Il mesure ce funeste dimanche combien la formule d’un Gérard Collomb son ancien ministre de l’Intérieur était prophétique : « On vit côte à côte, je crains que demain on ne vive face à face ».
Il mesure que son désir de disruption visant principalement à faire imploser des partis républicains, qu’il jugeait usés par des années de pouvoir et d’impuissance, a échoué. Parce que la République a horreur du vide et que le parti qu’il avait créé pour se hisser au sommet ne s’est jamais structuré, organisé, construit, épaissi… même si pour rappeler le trait d’humour « parti de rien pour arriver à pas grand-chose » ceux qui étaient chargés de l’animer n’ont de compte à rendre à personne.
Il mesure qu’un pays, pour reprendre la formule malicieuse de la rabbine Delphine Horvilleur, est une mosaïque complexe mais « pas que ». Après l’épisode violent des gilet jaunes on se souvient de ces réunions où en bras de chemise le président de la République allait tel un médecin de campagne prendre le pouls des Français des villes et des campagnes et s’en retournait la corvée passée sous les ors de la République après avoir oublié de prescrire les remèdes que réclamait l’urgence.

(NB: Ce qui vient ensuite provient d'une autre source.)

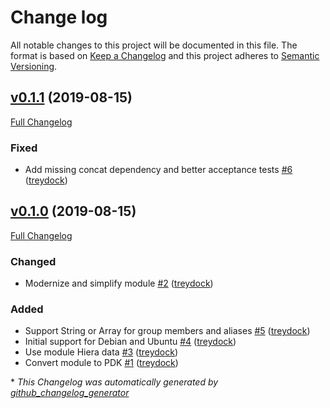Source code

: # Change log

All notable changes to this project will be documented in this file. The format is based on [Keep a Changelog](http://keepachangelog.com/en/1.0.0/) and this project adheres to [Semantic Versioning](http://semver.org).

## [v0.1.1](https://github.com/treydock/puppet-module-pdsh/tree/v0.1.1) (2019-08-15)

[Full Changelog](https://github.com/treydock/puppet-module-pdsh/compare/v0.1.0...v0.1.1)

### Fixed

- Add missing concat dependency and better acceptance tests [\#6](https://github.com/treydock/puppet-module-pdsh/pull/6) ([treydock](https://github.com/treydock))

## [v0.1.0](https://github.com/treydock/puppet-module-pdsh/tree/v0.1.0) (2019-08-15)

[Full Changelog](https://github.com/treydock/puppet-module-pdsh/compare/ccf108341113b7bb07fca7570cc9f2aff1e3c7a3...v0.1.0)

### Changed

- Modernize and simplify module [\#2](https://github.com/treydock/puppet-module-pdsh/pull/2) ([treydock](https://github.com/treydock))

### Added

- Support String or Array for group members and aliases [\#5](https://github.com/treydock/puppet-module-pdsh/pull/5) ([treydock](https://github.com/treydock))
- Initial support for Debian and Ubuntu [\#4](https://github.com/treydock/puppet-module-pdsh/pull/4) ([treydock](https://github.com/treydock))
- Use module Hiera data [\#3](https://github.com/treydock/puppet-module-pdsh/pull/3) ([treydock](https://github.com/treydock))
- Convert module to PDK [\#1](https://github.com/treydock/puppet-module-pdsh/pull/1) ([treydock](https://github.com/treydock))



\* *This Changelog was automatically generated by [github_changelog_generator](https://github.com/skywinder/Github-Changelog-Generator)*
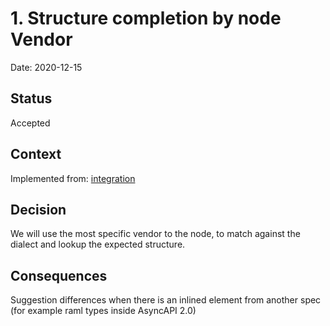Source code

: # 1. Structure completion by node Vendor

Date: 2020-12-15

## Status

Accepted

## Context
Implemented from: [integration](../amf-integration/0001-vendor-for-node.md)

## Decision

We will use the most specific vendor to the node, to match against the dialect and lookup the expected structure.

## Consequences

Suggestion differences when there is an inlined element from another spec (for example raml types inside AsyncAPI 2.0)
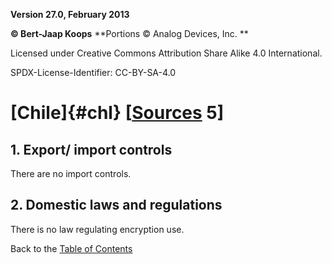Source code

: **Version 27.0, February 2013**

**© Bert-Jaap Koops**
**Portions © Analog Devices, Inc. **  

Licensed under Creative Commons Attribution Share Alike 4.0 International.

SPDX-License-Identifier: CC-BY-SA-4.0

# [Chile]{#chl} \[[Sources](cls-srce.htm) 5\]

## 1. Export/ import controls  
There are no import controls.

## 2. Domestic laws and regulations  
There is no law regulating encryption use.

Back to the [Table of Contents](index.md)
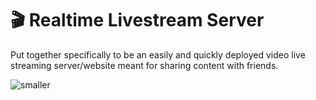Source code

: # 🎬 Realtime Livestream Server
Put together specifically to be an easily and quickly deployed video live streaming server/website meant for sharing content with friends.

![smaller](https://user-images.githubusercontent.com/73214439/124221527-cf311180-dab4-11eb-85a1-97a7b4de3270.gif)
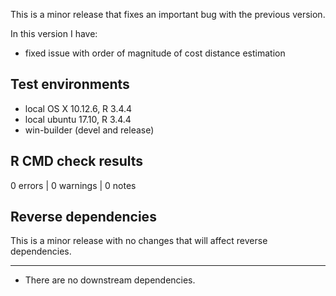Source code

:This is a minor release that fixes an important bug with the previous version. 

In this version I have:

* fixed issue with order of magnitude of cost distance estimation


## Test environments
* local OS X 10.12.6, R 3.4.4
* local ubuntu 17.10, R 3.4.4
* win-builder (devel and release)


## R CMD check results

0 errors | 0 warnings | 0 notes


## Reverse dependencies

This is a minor release with no changes that will affect reverse dependencies.

---

* There are no downstream dependencies.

Il mesure, pour y avoir contribué avec sa manière d’exercer un pouvoir jupitérien, qu’il a participé à conflictualiser un certain nombre de débats. Il a systématiquement écarté les corps intermédiaires, à commencer par les syndicats qui relayaient pourtant à longueur de temps une lourde colère. Il a préféré la provocation à l’explication, répandant derrière lui quelque humiliante formule apocryphe : « Je traverse la rue, je vous trouve un travail ! »
il avait promis la prospérité par ruissellement
Il mesure aussi qu’on ne fait pas nation si on laisse sur le bas-côté de la route trop d’oubliés, d’invisibles, de recalés. Gérer efficacement la crise sanitaire, le problème récurrent du chômage, la déflagration ukrainienne, la menace des attentats… n’a pas réussi à convaincre une majorité des Français à qui, au nom d’un libéralisme décomplexé, il avait promis la prospérité par ruissellement.
Il mesure enfin que se protéger au nom de la démocratie derrière la ligne Maginot du « ni-ni » était une audace vaine. Les extrêmes ont conforté ce dimanche leurs bastions et il ne sera pas aisé de les déloger. Il tentera ou non dans les jours à venir de relancer l’idée d’un espace politique situé au centre de l’échiquier politique, faisant fi de la célèbre formule de Pascal : « le centre est partout mais sa circonférence n’est nulle part ».
Arrivé à un taux d’impopularité que les urnes viennent de traduire en suffrages, il lui reste un impérieux devoir, redonner du sens à son quinquennat et convaincre les Français que leur colère a été vraiment plus qu’entendue, comprise. Depuis ce dimanche 7 juillet 2024 le roi républicain est nu. Il ne peut donc retourner sa veste mais il peut accepter que la République ait un besoin urgent de changer de tenue.